Ligacup: Vorschau Herren-Vorrunde Süd

17.08.21

In der Herren-Vorrunde Süd messen sich die vier Erstligisten TSV Mannheim Hockey, Nürnberger HTC sowie die beiden Aufsteiger SC Frankfurt 80 und Düsseldorfer HC mit den Zweitligisten Crefelder HTC und Münchner SC. „Wir haben uns für die Ausrichtung des Ligacups beworben, weil wir einerseits die Popularität von Bundesliga-Hockey in der Region noch weiter stärken und uns andererseits auch als Faktor in der Hockeyliga weiter etablieren wollen“, sagt Bernhard Netzer, der die Ausrichtung beim TSV Mannheim Hockey koordiniert.

Netzer, selbst Webmaster im Club, berichtet, dass eine eigene, umfassende Turnierseite geschaltet wurde und für ein kostenfreies Streaming-Angebot auf Youtube gesorgt wird. "Wenn wir was machen, machen wir es auch richtig“, sagt der Organisator, dessen Sohn Max bei den 1. Herren spielt. Direkt im Auftaktspiel am Freitagabend (18.00 Uhr) bekommt es der TSVMH mit dem Erstliga-Aufsteiger aus Frankfurt zu tun. „Das wird wieder ein harter Gegner, den wir aber sehr gut kennen“, meint Netzer.

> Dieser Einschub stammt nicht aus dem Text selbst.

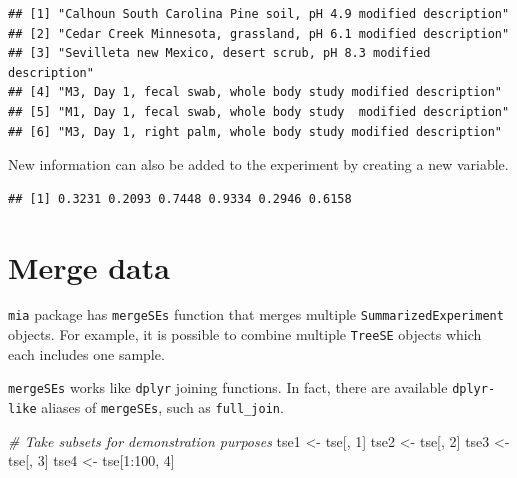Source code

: \documentclass[
]{book}
\newenvironment{Shaded}{\begin{snugshade}}{\end{snugshade}}
\newcommand{\CommentTok}[1]{\textcolor[rgb]{0.56,0.35,0.01}{\textit{#1}}}
\newcommand{\DecValTok}[1]{\textcolor[rgb]{0.00,0.00,0.81}{#1}}
\newcommand{\FunctionTok}[1]{\textcolor[rgb]{0.00,0.00,0.00}{#1}}
\newcommand{\NormalTok}[1]{#1}
\newcommand{\OtherTok}[1]{\textcolor[rgb]{0.56,0.35,0.01}{#1}}
\newcommand{\SpecialCharTok}[1]{\textcolor[rgb]{0.00,0.00,0.00}{#1}}
\begin{document}
\begin{verbatim}
## [1] "Calhoun South Carolina Pine soil, pH 4.9 modified description"  
## [2] "Cedar Creek Minnesota, grassland, pH 6.1 modified description"  
## [3] "Sevilleta new Mexico, desert scrub, pH 8.3 modified description"
## [4] "M3, Day 1, fecal swab, whole body study modified description"   
## [5] "M1, Day 1, fecal swab, whole body study  modified description"  
## [6] "M3, Day 1, right palm, whole body study modified description"
\end{verbatim}

New information can also be added to the experiment by creating a new variable.

\begin{Shaded}
\end{Shaded}

\begin{verbatim}
## [1] 0.3231 0.2093 0.7448 0.9334 0.2946 0.6158
\end{verbatim}

\hypertarget{merge-data}{%
\section{Merge data}\label{merge-data}}

\texttt{mia} package has \texttt{mergeSEs} function that merges multiple \texttt{SummarizedExperiment}
objects. For example, it is possible to combine multiple \texttt{TreeSE} objects which each
includes one sample.

\texttt{mergeSEs} works like \texttt{dplyr} joining functions. In fact, there are available
\texttt{dplyr-like} aliases of \texttt{mergeSEs}, such as \texttt{full\_join}.

\begin{Shaded}
\begin{Highlighting}[]
\CommentTok{\# Take subsets for demonstration purposes}
\NormalTok{tse1 }\OtherTok{\textless{}{-}}\NormalTok{ tse[, }\DecValTok{1}\NormalTok{]}
\NormalTok{tse2 }\OtherTok{\textless{}{-}}\NormalTok{ tse[, }\DecValTok{2}\NormalTok{]}
\NormalTok{tse3 }\OtherTok{\textless{}{-}}\NormalTok{ tse[, }\DecValTok{3}\NormalTok{]}
\NormalTok{tse4 }\OtherTok{\textless{}{-}}\NormalTok{ tse[}\DecValTok{1}\SpecialCharTok{:}\DecValTok{100}\NormalTok{, }\DecValTok{4}\NormalTok{]}
\end{Highlighting}
\end{Shaded}
\end{document}
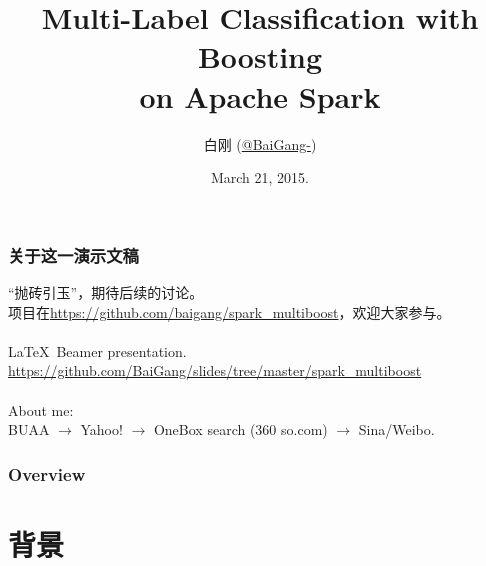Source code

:\documentclass{beamer}
\title[MultiBoost]{Multi-Label Classification with Boosting \\ on Apache Spark}
\author{
白刚  (\href{http://weibo.com/baigang111}{@BaiGang-})
} %
\institute[Sina] %
{
\textit{Sina Ad-Algo}
}
\date{March 21, 2015.} %
\begin{document}
\begin{frame}
\titlepage %
\end{frame}

\begin{frame}
\frametitle{关于这一演示文稿}
“抛砖引玉”，期待后续的讨论。 \\
项目在\url{https://github.com/baigang/spark_multiboost}，欢迎大家参与。 \\ \ \\

\LaTeX\  Beamer presentation.  \\
{ \small \url{https://github.com/BaiGang/slides/tree/master/spark_multiboost} } \\ \ \\

About me: \\
BUAA $\rightarrow$ Yahoo! $\rightarrow$ OneBox search (360 so.com) $\rightarrow$ Sina/Weibo.

\end{frame}

\begin{frame}
\frametitle{Overview} %
\tableofcontents %
\end{frame}



\section{背景}
\end{document}
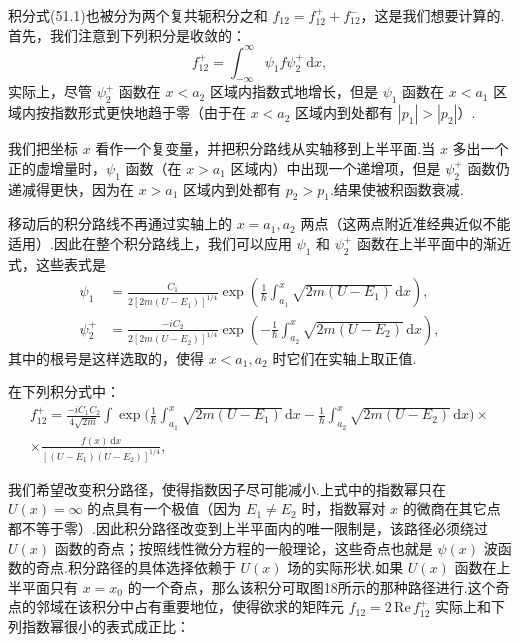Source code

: 积分式(51.1)也被分为两个复共轭积分之和 $f_{12}=f_{12}^++f_{12}^-$，这是我们想要计算的.首先，我们注意到下列积分是收敛的：
\begin{equation*}
  f_{12}^+=\int_{-\infty}^{\infty}\psi_1 f\psi_2^+\,\mathrm{d}x,
\end{equation*}
实际上，尽管 $\psi_2^+$ 函数在 $x<a_2$ 区域内指数式地增长，但是 $\psi_1$ 函数在 $x<a_1$ 区域内按指数形式更快地趋于零（由于在 $x<a_2$ 区域内到处都有 $|p_1|>|p_2|$）.

我们把坐标 $x$ 看作一个复变量，并把积分路线从实轴移到上半平面.当 $x$ 多出一个正的虚增量时，$\psi_1$ 函数（在 $x>a_1$ 区域内）中出现一个递增项，但是 $\psi_2^+$ 函数仍递减得更快，因为在 $x>a_1$ 区域内到处都有 $p_2>p_1$.结果使被积函数衰减.

移动后的积分路线不再通过实轴上的 $x=a_1,a_2$ 两点（这两点附近准经典近似不能适用）.因此在整个积分路线上，我们可以应用 $\psi_1$ 和 $\psi_2^+$ 函数在上半平面中的渐近式，这些表式是
\begin{equation}
\begin{aligned}
  \psi_1&=\frac{C_1}{2\left[2m(U-E_1)\right]^{1/4}}\exp\left(\frac{1}{\hbar}
  \int_{a_1}^x\sqrt{2m(U-E_1)}\,\mathrm{d}x\right),\\
  \psi_2^+&=\frac{-iC_2}{2\left[2m(U-E_2)\right]^{1/4}}\exp\left(-\frac{1}{\hbar}
  \int_{a_2}^x\sqrt{2m(U-E_2)}\,\mathrm{d}x\right),
\end{aligned}
\end{equation}
其中的根号是这样选取的，使得 $x<a_1,a_2$ 时它们在实轴上取正值.

在下列积分式中：
\begin{equation}
\begin{aligned}
  f_{12}^+=\frac{-iC_1C_2}{4\sqrt{2m}}\int\exp\bigg(\frac{1}{\hbar}
  \int_{a_1}^x\sqrt{2m(U-E_1)}\,\mathrm{d}x
  -\frac{1}{\hbar}\int_{a_2}^x\sqrt{2m(U-E_2)}\,\mathrm{d}x\bigg)\times\\
  \times\frac{f(x)\,\mathrm{d}x}{\left[(U-E_1)(U-E_2)\right]^{1/4}},
\end{aligned}
\end{equation}

我们希望改变积分路径，使得指数因子尽可能减小.上式中的指数幂只在 $U(x)=\infty$ 的点具有一个极值（因为 $E_1\neq E_2$ 时，指数幂对 $x$ 的微商在其它点都不等于零）.因此积分路径改变到上半平面内的唯一限制是，该路径必须绕过 $U(x)$ 函数的奇点；按照线性微分方程的一般理论，这些奇点也就是 $\psi(x)$ 波函数的奇点.积分路径的具体选择依赖于 $U(x)$ 场的实际形状.如果 $U(x)$ 函数在上半平面只有 $x=x_0$ 的一个奇点，那么该积分可取图18所示的那种路径进行.这个奇点的邻域在该积分中占有重要地位，使得欲求的矩阵元 $f_{12}=2\,\mathrm{Re}\,f_{12}^+$ 实际上和下列指数幂很小的表式成正比：

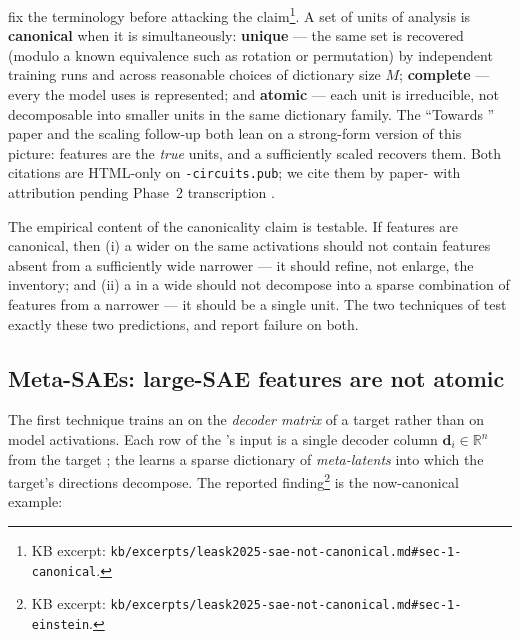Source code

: \citet[\S 1]{leask2025-sae-not-canonical} fix the terminology before
attacking the claim\footnote{KB excerpt:
\nolinkurl{kb/excerpts/leask2025-sae-not-canonical.md#sec-1-canonical}.}.
A set of units of analysis is \textbf{canonical} when it is
simultaneously: \textbf{unique} --- the same set is recovered (modulo
a known equivalence such as rotation or permutation) by independent
training runs and across reasonable choices of dictionary size $M$;
\textbf{complete} --- every  the model uses is represented;
and \textbf{atomic} --- each unit is irreducible, not decomposable into
smaller units in the same dictionary family. The
\citet{bricken2023-monosemanticity} ``Towards '' paper
and the \citet{templeton2024-scaling-monosemanticity} scaling
follow-up both lean on a strong-form version of this picture: 
features are the \emph{true} units, and a sufficiently scaled 
recovers them. Both citations are HTML-only on
\texttt{-circuits.pub}; we cite them by paper- with
attribution pending Phase~2 transcription
.

The empirical content of the canonicality claim is testable. If
features are canonical, then (i) a wider  on the same activations
should not contain features absent from a sufficiently wide narrower
 --- it should refine, not enlarge, the inventory; and (ii) a
 in a wide  should not decompose into a sparse combination
of features from a narrower  --- it should be a single unit. The
two techniques of \citet{leask2025-sae-not-canonical} test exactly
these two predictions, and report failure on both.

\subsection{Meta-SAEs: large-SAE features are not atomic}
\label{sec:meta-saes}

The first technique trains an  on the \emph{decoder matrix} of a
target  rather than on model activations. Each row of the
's input is a single decoder column $\mathbf{d}_i \in
\mathbb{R}^n$ from the target ; the  learns a sparse
dictionary of \emph{meta-latents} into which the target's 
directions decompose. The reported finding\footnote{KB excerpt:
\nolinkurl{kb/excerpts/leask2025-sae-not-canonical.md#sec-1-einstein}.}
is the now-canonical example:

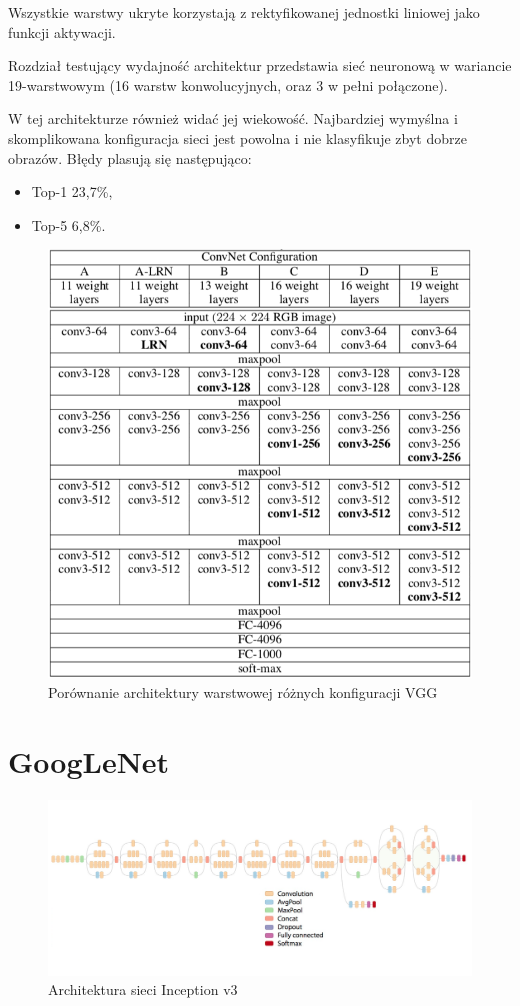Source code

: \documentclass[12pt,a4paper,twoside,titlepage,openright]{book}
\begin{document}
Wszystkie warstwy ukryte korzystają z rektyfikowanej jednostki liniowej jako funkcji aktywacji.

Rozdział testujący wydajność architektur przedstawia sieć neuronową w wariancie 19-warstwowym (16 warstw konwolucyjnych, oraz 3 w pełni połączone). \cite{DBLP:journals/corr/SimonyanZ14a}

W tej architekturze również widać jej wiekowość. Najbardziej wymyślna i skomplikowana konfiguracja sieci jest powolna i nie klasyfikuje zbyt dobrze obrazów. Błędy plasują się następująco:
\begin{itemize}
\item Top-1 23,7\%,
\item Top-5 6,8\%.
\end{itemize}

\begin{figure}[ht]
	\centering
			\includegraphics[resolution=100, scale=0.8]{vggArchComparison.png}
		\caption{Porównanie architektury warstwowej różnych konfiguracji VGG}
\end{figure}


\section{GoogLeNet}
\begin{figure}[h]
	\centering
			\includegraphics[resolution=100, scale=0.36]{inceptionv3architecture.png}
		\caption{Architektura sieci Inception v3}
\end{figure}
\end{document}
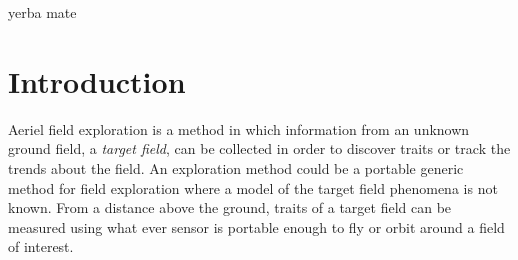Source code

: \documentclass[11pt]{ucthesis}
\begin{document}
\begin{frontmatter}
\begin{dedication}
\null\vfil
{\large
\begin{center}
yerba mate
\vspace{12pt}
\end{center}}
\vfil\null
\end{dedication}


\begin{acknowledgements}
\end{acknowledgements}

\end{frontmatter}
\chapter{Introduction}
Aeriel field exploration is a method in which information from an unknown ground field, a \textit{target field}, can be collected in order to discover traits or track the trends about the field. An exploration method could be a portable generic method for field exploration where a model of the target field phenomena is not known. From a distance above the ground, traits of a target field can be measured using what ever sensor is portable enough to fly or orbit around a field of interest.
\end{document}
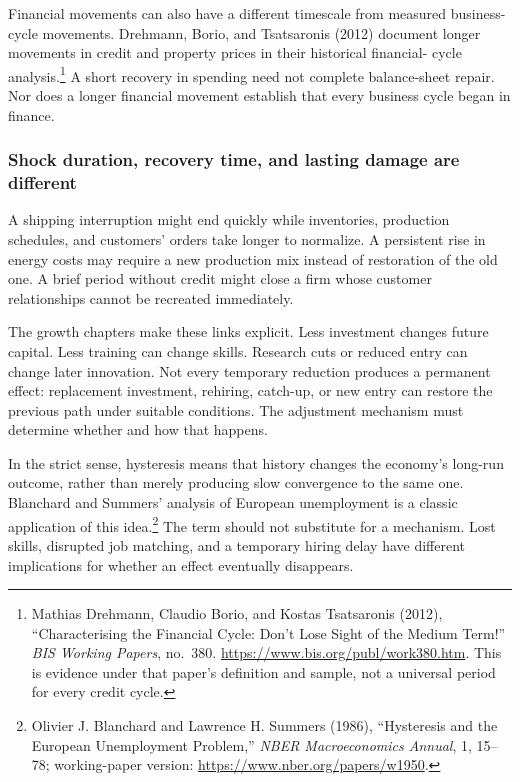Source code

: Financial movements can also have a different timescale from measured
business-cycle movements. Drehmann, Borio, and Tsatsaronis (2012) document
longer movements in credit and property prices in their historical financial-
cycle analysis.\footnote{Mathias Drehmann, Claudio Borio, and Kostas
Tsatsaronis (2012), ``Characterising the Financial Cycle: Don't Lose Sight
of the Medium Term!'' \textit{BIS Working Papers}, no.~380.
\url{https://www.bis.org/publ/work380.htm}. This is evidence under that
paper's definition and sample, not a universal period for every credit cycle.}
A short recovery in spending need not complete balance-sheet repair. Nor
does a longer financial movement establish that every business cycle began
in finance.

\subsubsection{Shock duration, recovery time, and lasting damage are different}

A shipping interruption might end quickly while inventories, production
schedules, and customers' orders take longer to normalize. A persistent
rise in energy costs may require a new production mix instead of restoration
of the old one. A brief period without credit might close a firm whose
customer relationships cannot be recreated immediately.

The growth chapters make these links explicit. Less investment changes
future capital. Less training can change skills. Research cuts or reduced
entry can change later innovation. Not every temporary reduction produces
a permanent effect: replacement investment, rehiring, catch-up, or new entry
can restore the previous path under suitable conditions. The adjustment
mechanism must determine whether and how that happens.

In the strict sense, hysteresis means that history changes the economy's
long-run outcome, rather than merely producing slow convergence to the same
one. Blanchard and Summers' analysis of European unemployment is a classic
application of this idea.\footnote{Olivier J. Blanchard and Lawrence H.
Summers (1986), ``Hysteresis and the European Unemployment Problem,''
\textit{NBER Macroeconomics Annual}, 1, 15--78; working-paper version:
\url{https://www.nber.org/papers/w1950}.}
The term should not substitute for a mechanism. Lost skills, disrupted job
matching, and a temporary hiring delay have different implications for
whether an effect eventually disappears.

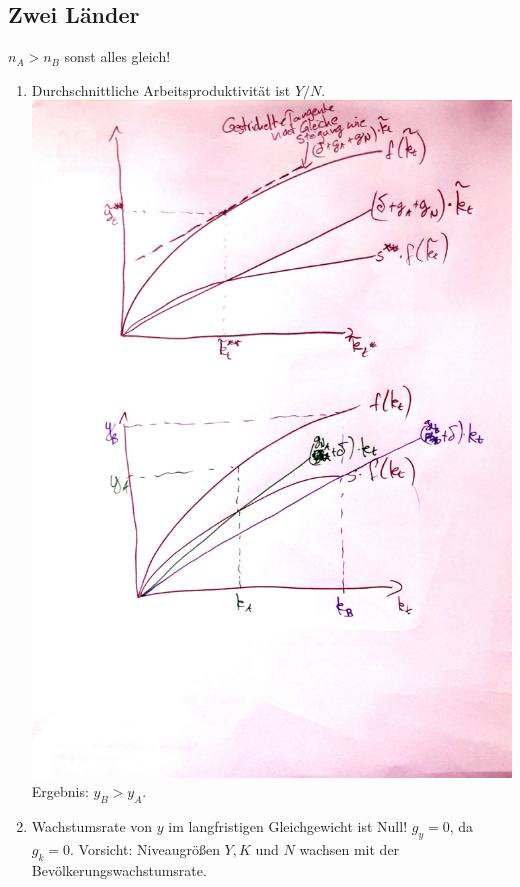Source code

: \documentclass{scrartcl}
\begin{document}
\subsection{Zwei L\"{a}nder}
$n_A>n_B$ sonst alles gleich!
\begin{enumerate}
  \item Durchschnittliche Arbeitsproduktivit\"{a}t ist $Y/N$.\\ 
  \includegraphics[width=\textwidth,keepaspectratio]{Bilder/Solow2Laender.pdf}
  Ergebnis: $y_B > y_A$.
  \item Wachstumsrate von $y$ im langfristigen Gleichgewicht ist Null! $g_y=0$, da $g_k=0$. Vorsicht: Niveaugr\"{o}{\ss}en $Y, K$ und $N$ wachsen mit der Bev\"{o}lkerungswachstumsrate.
\end{enumerate}
\end{document}
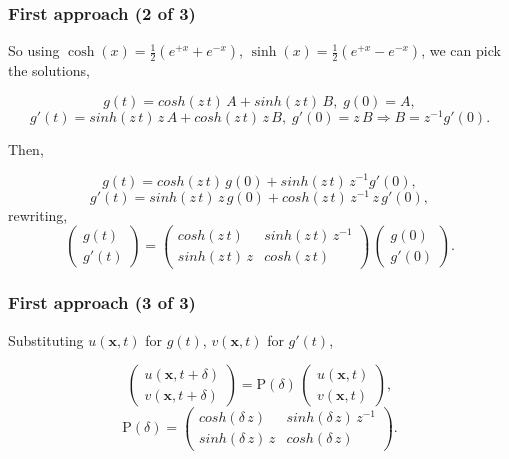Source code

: \documentclass{beamer}
\newcommand{\twomat}[4]{ \left( \begin{array}{cc} #1 & #2 \\ #3 & #4  \end{array} \right) }
\newcommand{\twovec}[2]{ \left( \begin{array}{c} #1  \\ #2   \end{array} \right) }
\begin{document}
\begin{frame}
\frametitle{First approach (2 of 3)}	
\begin{flushleft}
So using $\cosh(x) = \frac{1}{2} ( e^{+x} + e^{-x})$, $\sinh(x) = \frac{1}{2} ( e^{+x} - e^{-x})$, we can pick the solutions,
\end{flushleft}
\begin{equation*}
g(t) = cosh(z \, t) \, A + sinh(z \, t) \, B, \; g(0) = A ,
\end{equation*}
\begin{equation*}
g'(t) = sinh(z \, t) \,z \, A + cosh(z \, t) \,z \, B, \; g'(0) = z \, B \Rightarrow B = z^{-1} g'(0).
\end{equation*}
\begin{flushleft}
Then,
\end{flushleft}
\begin{equation*}
g(t) = cosh(z \, t) \, g(0) + sinh(z \, t) \, z^{-1} g'(0),
\end{equation*}
\begin{equation*}
g'(t) = sinh(z \, t) \,z \, g(0) + cosh(z \, t) \, z^{-1}\,z\, g'(0),
\end{equation*}
rewriting,
\begin{equation*}
\twovec{g(t)}{g'(t)} = \twomat{cosh(z \, t)} {sinh(z \, t) \, z^{-1}} {sinh(z \, t) \,z} {cosh(z \, t)} \, \twovec{g(0)}{g'(0)}.
\end{equation*}
\end{frame}


\begin{frame}
\frametitle{First approach (3 of 3)}
\begin{flushleft}
Substituting $u(\mathbf{x},t)$ for $g(t)$, $v(\mathbf{x},t)$ for $g'(t)$, 
\end{flushleft}
\begin{equation*}
\twovec{ u(\mathbf{x},t+\delta) }{ v(\mathbf{x},t+\delta) } =  \textrm{P}(\delta) \, \twovec{ u(\mathbf{x},t) }{ v(\mathbf{x},t) },
\end{equation*}
\begin{equation*}
\textrm{P}(\delta) = \twomat{cosh(\delta \, z )} {sinh(\delta \, z) \, z^{-1}} {sinh(\delta \, z) \,z} {cosh(\delta \, z	)}.
 \end{equation*}
\end{frame}

\section[Second approach ]{}
\end{document}
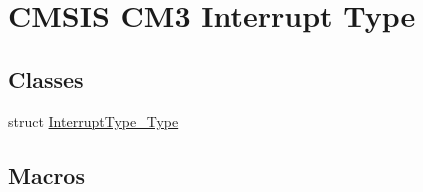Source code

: \hypertarget{group___c_m_s_i_s___c_m3___interrupt_type}{}\section{C\+M\+S\+IS C\+M3 Interrupt Type}
\label{group___c_m_s_i_s___c_m3___interrupt_type}
\subsection*{Classes}
\begin{DoxyCompactItemize}
\item 
struct \hyperlink{struct_interrupt_type___type}{Interrupt\+Type\+\_\+\+Type}
\end{DoxyCompactItemize}
\subsection*{Macros}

Die Mannheimer haben sich in der vergangenen Erstliga-Saison in den Playdowns gegen den Großflottbeker THGC behauptet und durch die Olympia-Nominierung von Paul Kaufmann und Torwart Alexander Stadler auch an überregionaler Bekanntheit zugelegt. Stadler wird vermutlich einzelne Vorrundenspiele bestreiten, Kaufmann hat sich für einen Wechsel in die Niederlande entschieden. Während Gegner Frankfurt am Freitagabend wieder Erstligaluft schnuppern darf, wird Absteiger Krefeld bei seiner Ligacup-Premiere alles daran setzen, das Projekt Wiederaufstieg erfolgreich zu beginnen.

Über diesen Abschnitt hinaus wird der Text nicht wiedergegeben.